The Paceño Way

30 Jul, 2019 | Adriana L. Murillo A.

Lifestyle and Urban living

Photos: André Ocampo 

The city contains multitudes

Dances, markets, mountains, minibuses, steep streets, contrasts, chaos, zebras, llauchas, tucumanas del prado, la Pérez, cable car, marches, all seasons in one day, marraquetas,  salchipapas, Alasitas – these are all part of the paceño way.

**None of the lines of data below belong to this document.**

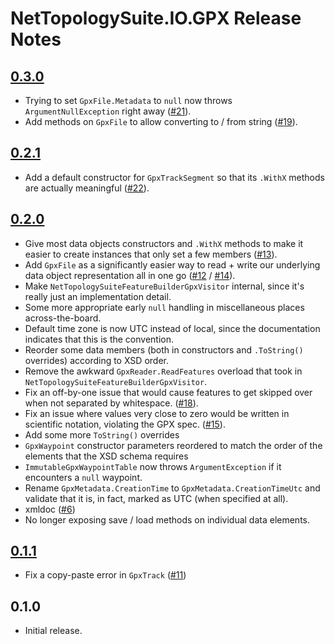 # NetTopologySuite.IO.GPX Release Notes

## [0.3.0](https://github.com/NetTopologySuite/NetTopologySuite.IO.GPX/milestone/4)
- Trying to set `GpxFile.Metadata` to `null` now throws `ArgumentNullException` right away ([#21](https://github.com/NetTopologySuite/NetTopologySuite.IO.GPX/issues/21)).
- Add methods on `GpxFile` to allow converting to / from string ([#19](https://github.com/NetTopologySuite/NetTopologySuite.IO.GPX/issues/19)).

## [0.2.1](https://github.com/NetTopologySuite/NetTopologySuite.IO.GPX/milestone/5)
- Add a default constructor for `GpxTrackSegment` so that its `.WithX` methods are actually meaningful ([#22](https://github.com/NetTopologySuite/NetTopologySuite.IO.GPX/issues/22)).

## [0.2.0](https://github.com/NetTopologySuite/NetTopologySuite.IO.GPX/milestone/2)
- Give most data objects constructors and `.WithX` methods to make it easier to create instances that only set a few members ([#13](https://github.com/NetTopologySuite/NetTopologySuite.IO.GPX/issues/13)).
- Add `GpxFile` as a significantly easier way to read + write our underlying data object representation all in one go ([#12](https://github.com/NetTopologySuite/NetTopologySuite.IO.GPX/issues/12) / [#14](https://github.com/NetTopologySuite/NetTopologySuite.IO.GPX/issues/14)).
- Make `NetTopologySuiteFeatureBuilderGpxVisitor` internal, since it's really just an implementation detail.
- Some more appropriate early `null` handling in miscellaneous places across-the-board.
- Default time zone is now UTC instead of local, since the documentation indicates that this is the convention.
- Reorder some data members (both in constructors and `.ToString()` overrides) according to XSD order.
- Remove the awkward `GpxReader.ReadFeatures` overload that took in `NetTopologySuiteFeatureBuilderGpxVisitor`.
- Fix an off-by-one issue that would cause features to get skipped over when not separated by whitespace. ([#18](https://github.com/NetTopologySuite/NetTopologySuite.IO.GPX/issues/18)).
- Fix an issue where values very close to zero would be written in scientific notation, violating the GPX spec. ([#15](https://github.com/NetTopologySuite/NetTopologySuite.IO.GPX/issues/15)).
- Add some more `ToString()` overrides
- `GpxWaypoint` constructor parameters reordered to match the order of the elements that the XSD schema requires
- `ImmutableGpxWaypointTable` now throws `ArgumentException` if it encounters a `null` waypoint.
- Rename `GpxMetadata.CreationTime` to `GpxMetadata.CreationTimeUtc` and validate that it is, in fact, marked as UTC (when specified at all).
- xmldoc ([#6](https://github.com/NetTopologySuite/NetTopologySuite.IO.GPX/issues/6))
- No longer exposing save / load methods on individual data elements.

## [0.1.1](https://github.com/NetTopologySuite/NetTopologySuite.IO.GPX/milestone/3)
- Fix a copy-paste error in `GpxTrack` ([#11](https://github.com/NetTopologySuite/NetTopologySuite.IO.GPX/issues/11))

## 0.1.0
- Initial release.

16 July is the day of La Paz, a city which has two names, Nuestra Señora de La Paz and Chuquiago Marka, symbolising the many different facets of La Paz. It’s a place where an anticucho can be a street snack or turn into a sophisticated gourmet dish. It’s a chaotic city that does not sleep, where there may be traffic jams at 3:00 am in la Pérez or where it can be impossible to find a taxi on a rainy day. It’s a city full of contradictions where you drink locally produced coffee in sophisticated cafés or enjoy instant coffee with a marraqueta and cheese on a plastic bench in the market.


It’s a city of fighters, where we see many demonstrations in which people have the courage to struggle for what they want, but at the same time it becomes a showcase for great cultural demonstrations and parades.


It’s a place into which everyone can fit, where there’s something for everyone and where you can’t get lost because everything and everywhere always takes you back to the centre. It’s where the Andean, the ancestral, the traditional can be found in everyday things – in the plays, concerts, the cold beer, gin and singani that accompany nights out.


Musicians, writers, painters, sculptures, designers, filmmakers, actors, entrepreneurs, scientists, revolutionaries, activists, rebels, muralists and anarchists – they all find their muses in every corner of the city.


La Paz. The city where people sing ‘Collita’ from the bottom of their heart and dance a kullahuada with grace and gallantry. Every day from 8:00 am, life on the street becomes alive with the caseritas, the zebras, the shoeshine boys, the juice lady, the pasankallas man, the ice cream man, the shoe-repair guy and all the maestritos. Imágenes Paceñas, by La Paz’s ill-fated scribe Jaime Sáenz, is mandatory reading for those who want to understand the city, and who will carry those memories forever.